The author is well equipped to write about forestry development having been involved in research into drying technology for timber for many years and taking a lively interest in a local forest near his home in Hanmer in North Canterbury. He states in the Author's Note at the beginning of the book, "This work is one of pure fiction." This applies to the setting in the township of Waiwera and the forestry company New Zealand Pinelands. Readers, however, can be grateful for his involvement with a trust concerned with maintaining the public values of a large plantation forest as from this background he writes with an authentic voice about the importance of public access to the forest near Waiwera.

The central character in the novel is Dave Spencer, a forester who gained a degree in forestry with first class honours and was satisfied to return to Waiwera and be employed in a management role in the forest that has meant so much to him all his life.

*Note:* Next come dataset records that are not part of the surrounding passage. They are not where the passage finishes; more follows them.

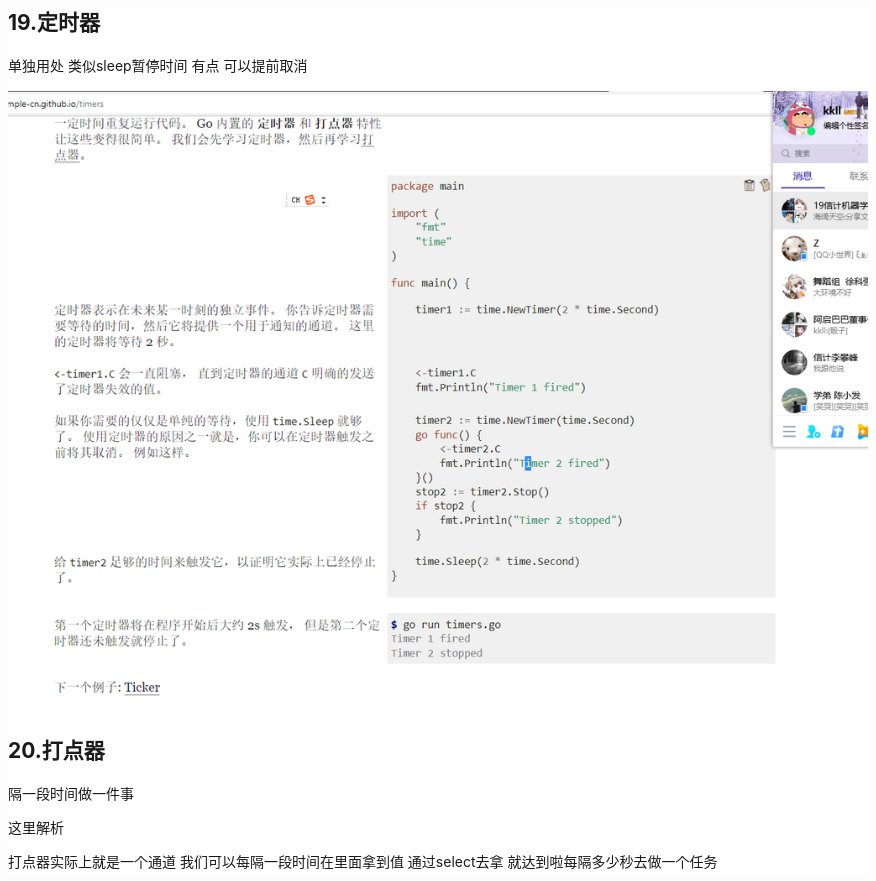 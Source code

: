 


## 19.定时器

单独用处  类似sleep暂停时间  有点  可以提前取消

![image-20221030123633945](images/image-20221030123633945.png)



## 20.打点器



隔一段时间做一件事



这里解析



打点器实际上就是一个通道  我们可以每隔一段时间在里面拿到值  通过select去拿 就达到啦每隔多少秒去做一个任务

When the forest is sold to a company which views the forest as a source of immediate income without any concern for its future health and growth Dave is faced with a clash between his old loyalties and a job where he must abide by the views of the new forest owners.

Dave is a close friend of Dan, a retired forester, who has taken on an unpaid role as forest ranger and finds it incredible that the new owners have ceased to employ any staff to maintain the tracks and ensure public safety, and intend to charge the public for access to forest tracks or picnic areas.

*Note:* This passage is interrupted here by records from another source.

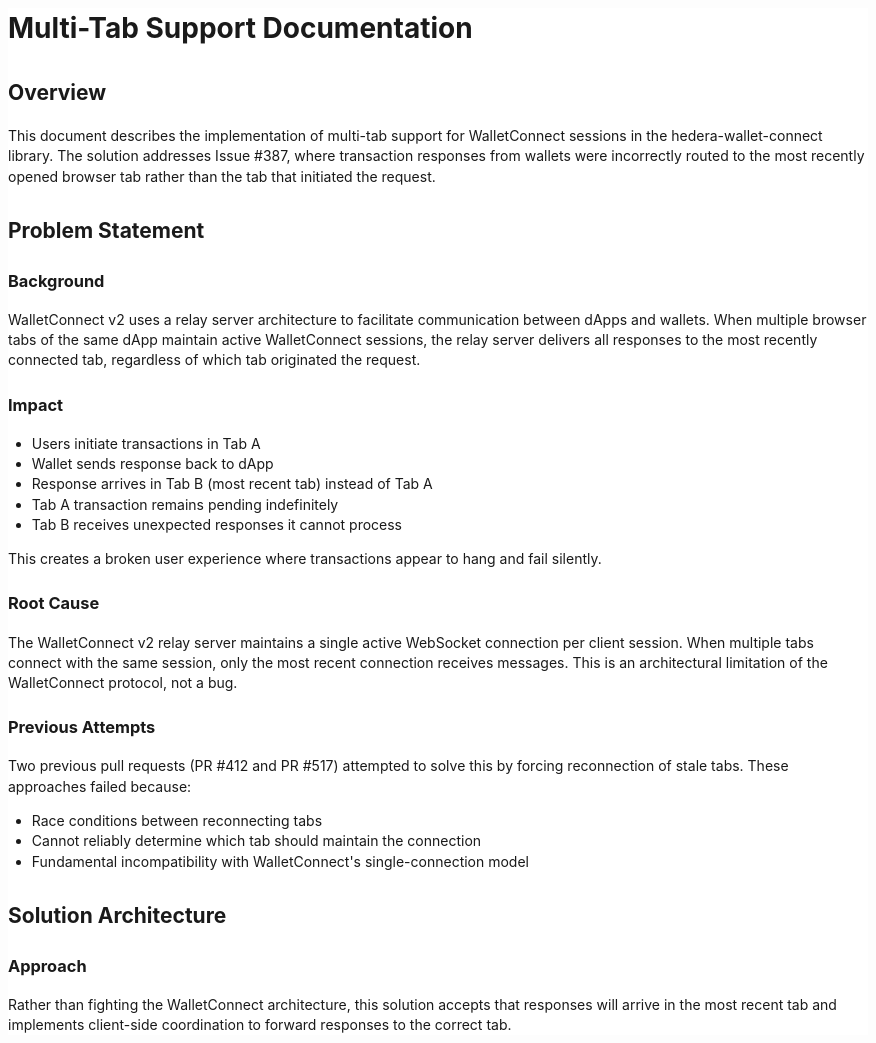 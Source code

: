 # Multi-Tab Support Documentation

## Overview

This document describes the implementation of multi-tab support for WalletConnect sessions in the hedera-wallet-connect library. The solution addresses Issue #387, where transaction responses from wallets were incorrectly routed to the most recently opened browser tab rather than the tab that initiated the request.

## Problem Statement

### Background

WalletConnect v2 uses a relay server architecture to facilitate communication between dApps and wallets. When multiple browser tabs of the same dApp maintain active WalletConnect sessions, the relay server delivers all responses to the most recently connected tab, regardless of which tab originated the request.

### Impact

- Users initiate transactions in Tab A
- Wallet sends response back to dApp
- Response arrives in Tab B (most recent tab) instead of Tab A
- Tab A transaction remains pending indefinitely
- Tab B receives unexpected responses it cannot process

This creates a broken user experience where transactions appear to hang and fail silently.

### Root Cause

The WalletConnect v2 relay server maintains a single active WebSocket connection per client session. When multiple tabs connect with the same session, only the most recent connection receives messages. This is an architectural limitation of the WalletConnect protocol, not a bug.

### Previous Attempts

Two previous pull requests (PR #412 and PR #517) attempted to solve this by forcing reconnection of stale tabs. These approaches failed because:

- Race conditions between reconnecting tabs
- Cannot reliably determine which tab should maintain the connection
- Fundamental incompatibility with WalletConnect's single-connection model

## Solution Architecture

### Approach

Rather than fighting the WalletConnect architecture, this solution accepts that responses will arrive in the most recent tab and implements client-side coordination to forward responses to the correct tab.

The management meetings held in the new forestry company are described in some detail and with a degree of realism which appears to be drawn from the author's own experience. I enjoyed the portrayal of the participants' attitudes of boredom when the matters discussed had no personal relevance for them and the keen interest taken once their own careers were on the line. Meaningless smooth talk is used to gloss over changes which the long-term members of staff would find difficult to accept.

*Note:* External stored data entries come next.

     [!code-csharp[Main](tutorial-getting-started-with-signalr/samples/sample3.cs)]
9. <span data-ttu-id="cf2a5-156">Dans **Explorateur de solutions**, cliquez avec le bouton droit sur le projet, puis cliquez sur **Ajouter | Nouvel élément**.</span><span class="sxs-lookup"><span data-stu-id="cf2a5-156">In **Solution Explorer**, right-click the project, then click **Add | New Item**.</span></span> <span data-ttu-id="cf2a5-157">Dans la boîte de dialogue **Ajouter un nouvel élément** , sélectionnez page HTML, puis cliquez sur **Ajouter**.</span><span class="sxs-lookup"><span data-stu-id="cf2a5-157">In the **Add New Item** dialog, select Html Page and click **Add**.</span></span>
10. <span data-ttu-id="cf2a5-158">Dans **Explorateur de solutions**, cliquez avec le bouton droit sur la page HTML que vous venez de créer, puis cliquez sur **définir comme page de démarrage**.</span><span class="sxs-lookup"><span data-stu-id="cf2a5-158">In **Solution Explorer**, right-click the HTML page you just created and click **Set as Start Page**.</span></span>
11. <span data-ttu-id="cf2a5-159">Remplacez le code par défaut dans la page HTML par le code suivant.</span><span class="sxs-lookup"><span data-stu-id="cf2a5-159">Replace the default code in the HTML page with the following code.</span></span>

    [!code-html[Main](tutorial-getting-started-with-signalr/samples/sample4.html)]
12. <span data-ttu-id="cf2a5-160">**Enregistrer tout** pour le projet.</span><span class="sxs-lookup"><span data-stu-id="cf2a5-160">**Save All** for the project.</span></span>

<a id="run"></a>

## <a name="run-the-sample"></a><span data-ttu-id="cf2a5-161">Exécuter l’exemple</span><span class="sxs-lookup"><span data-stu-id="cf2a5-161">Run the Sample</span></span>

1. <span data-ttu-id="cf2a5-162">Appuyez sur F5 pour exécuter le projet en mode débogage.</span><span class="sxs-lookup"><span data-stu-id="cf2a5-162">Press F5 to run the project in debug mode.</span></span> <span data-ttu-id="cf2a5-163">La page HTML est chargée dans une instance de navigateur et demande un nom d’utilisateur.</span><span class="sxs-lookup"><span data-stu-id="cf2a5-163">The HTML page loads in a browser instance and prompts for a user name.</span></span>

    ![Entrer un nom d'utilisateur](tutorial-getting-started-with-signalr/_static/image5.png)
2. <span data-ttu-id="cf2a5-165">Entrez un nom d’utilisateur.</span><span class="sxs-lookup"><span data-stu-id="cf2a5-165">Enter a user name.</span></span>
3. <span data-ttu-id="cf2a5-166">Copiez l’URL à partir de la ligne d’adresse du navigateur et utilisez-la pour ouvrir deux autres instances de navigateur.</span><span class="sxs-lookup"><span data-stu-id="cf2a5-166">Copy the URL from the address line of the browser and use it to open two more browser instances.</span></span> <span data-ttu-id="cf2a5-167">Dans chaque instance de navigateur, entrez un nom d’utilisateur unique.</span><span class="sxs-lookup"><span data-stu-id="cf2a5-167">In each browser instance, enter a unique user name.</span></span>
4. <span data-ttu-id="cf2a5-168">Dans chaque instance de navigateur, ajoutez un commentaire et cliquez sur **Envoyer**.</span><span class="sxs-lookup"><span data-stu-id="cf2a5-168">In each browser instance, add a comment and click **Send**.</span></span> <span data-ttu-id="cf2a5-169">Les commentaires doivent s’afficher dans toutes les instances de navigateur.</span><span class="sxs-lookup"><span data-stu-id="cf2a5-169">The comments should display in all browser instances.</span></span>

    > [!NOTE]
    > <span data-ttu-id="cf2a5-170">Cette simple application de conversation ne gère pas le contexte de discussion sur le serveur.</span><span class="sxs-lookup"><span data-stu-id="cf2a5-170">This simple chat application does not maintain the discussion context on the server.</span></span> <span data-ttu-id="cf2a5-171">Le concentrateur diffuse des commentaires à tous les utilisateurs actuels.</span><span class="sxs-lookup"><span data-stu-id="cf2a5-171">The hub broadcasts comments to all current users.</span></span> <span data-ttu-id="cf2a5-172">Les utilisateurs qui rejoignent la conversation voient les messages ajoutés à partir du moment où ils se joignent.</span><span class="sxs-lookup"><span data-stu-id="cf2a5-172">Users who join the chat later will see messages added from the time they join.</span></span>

The power dressing is described in detail and emphasises the contrast in attitudes between the remote managers in a palatial office in Auckland and the practical foresters in Waiwera.

All the challenges provoke Dave to deep thought about what really matters to him and he questions the value of his relationship with a young local woman who is more interested in superficial local news.

For me the narration of the family's day to day life is made much more interesting because the author skilfully weaves into the story a number of issues which impact on the lives of many New Zealand families, such as the clash of values between generations, changes in values when commercialism predominates over earlier policies of conservation, stress in marriages, and changes in rural townships.

Stephen and Felicity Spencer, the parents of the family, are teachers. Stephen is the principal and Felicity is on the teaching staff in the local school. The nature of the population of Waiwera has changed as fewer men are employed in the forestry gangs. The men working in forestry had families who attended the local school and boosted the roll. As many of them left the district the population had still grown with the growth of enterprises in the tourism industry, but most of the newcomers were single people or childless couples. As the school roll dropped so the enthusiasm of Stephen and Felicity seems to have waned. The warmth in their marriage has cooled and Stephen looks for consolation elsewhere and Felicity becomes increasingly shrewish and bitter.

Their daughter Sue has spent two years at University with poor results and a mounting student loan. She returns home dissatisfied and clashes with her mother over her failure in her studies and her wearing of a stud in her nose. (Her other body stud and her tattoo an expression of her rebellion against her mother's conservative views are kept secret.)

Among Roger Keey's diverse interests, are sketching and painting the rural landscape, and it is with an artist's eye that he vividly describes scenes in the forest.

I enjoyed reading this novel and have continued to think about the issues raised which have relevance for so many New Zealanders at this time.